YOUR INSTRUCTIONS: This exercise asks for every line of the material that includes the word "while".

INPUT DATA:
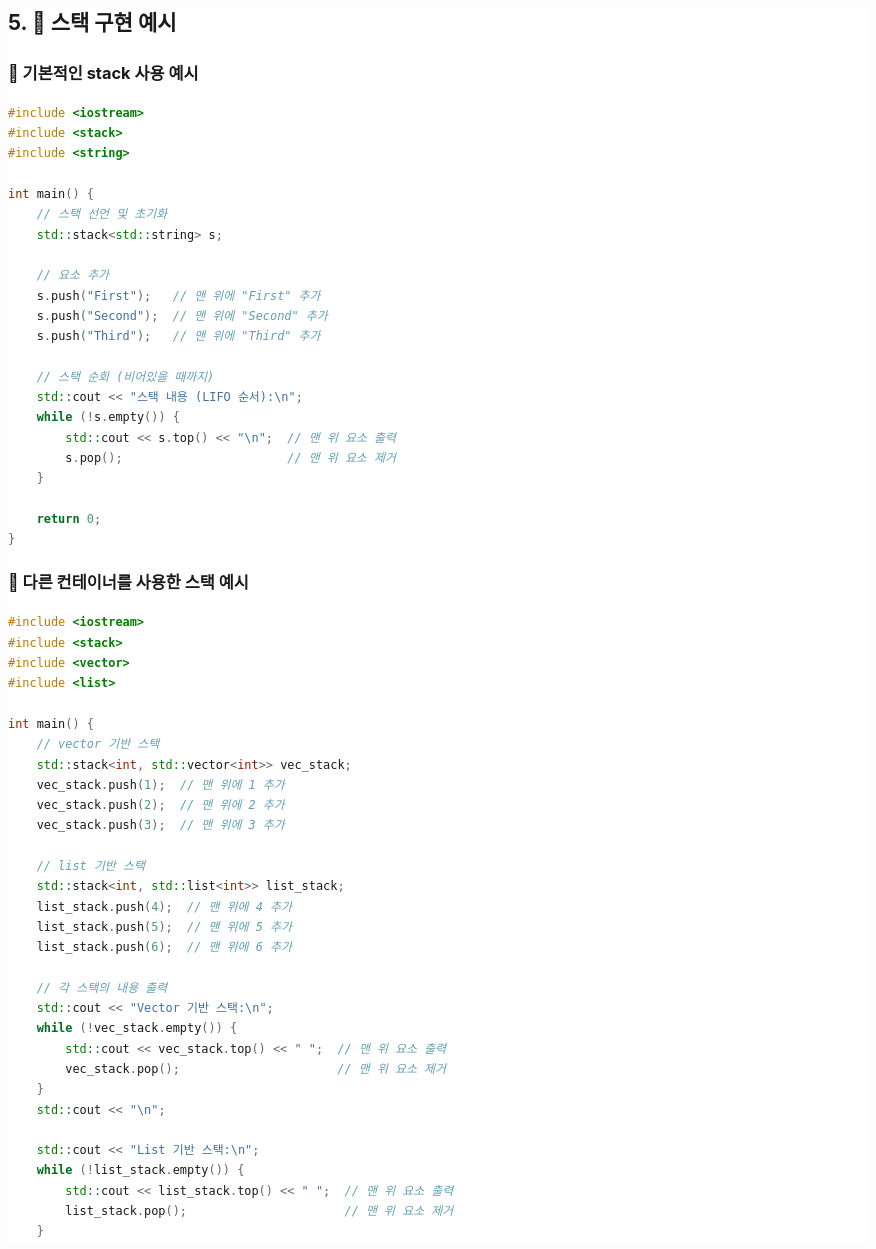 ## 5. 🔄 스택 구현 예시

### 📝 기본적인 stack 사용 예시

```cpp
#include <iostream>
#include <stack>
#include <string>

int main() {
    // 스택 선언 및 초기화
    std::stack<std::string> s;

    // 요소 추가
    s.push("First");   // 맨 위에 "First" 추가
    s.push("Second");  // 맨 위에 "Second" 추가
    s.push("Third");   // 맨 위에 "Third" 추가

    // 스택 순회 (비어있을 때까지)
    std::cout << "스택 내용 (LIFO 순서):\n";
    while (!s.empty()) {
        std::cout << s.top() << "\n";  // 맨 위 요소 출력
        s.pop();                       // 맨 위 요소 제거
    }

    return 0;
}
```

### 🔄 다른 컨테이너를 사용한 스택 예시

```cpp
#include <iostream>
#include <stack>
#include <vector>
#include <list>

int main() {
    // vector 기반 스택
    std::stack<int, std::vector<int>> vec_stack;
    vec_stack.push(1);  // 맨 위에 1 추가
    vec_stack.push(2);  // 맨 위에 2 추가
    vec_stack.push(3);  // 맨 위에 3 추가

    // list 기반 스택
    std::stack<int, std::list<int>> list_stack;
    list_stack.push(4);  // 맨 위에 4 추가
    list_stack.push(5);  // 맨 위에 5 추가
    list_stack.push(6);  // 맨 위에 6 추가

    // 각 스택의 내용 출력
    std::cout << "Vector 기반 스택:\n";
    while (!vec_stack.empty()) {
        std::cout << vec_stack.top() << " ";  // 맨 위 요소 출력
        vec_stack.pop();                      // 맨 위 요소 제거
    }
    std::cout << "\n";

    std::cout << "List 기반 스택:\n";
    while (!list_stack.empty()) {
        std::cout << list_stack.top() << " ";  // 맨 위 요소 출력
        list_stack.pop();                      // 맨 위 요소 제거
    }
```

RESPONSE TO THIS EXERCISE:
    while (!s.empty()) {
    while (!vec_stack.empty()) {
    while (!list_stack.empty()) {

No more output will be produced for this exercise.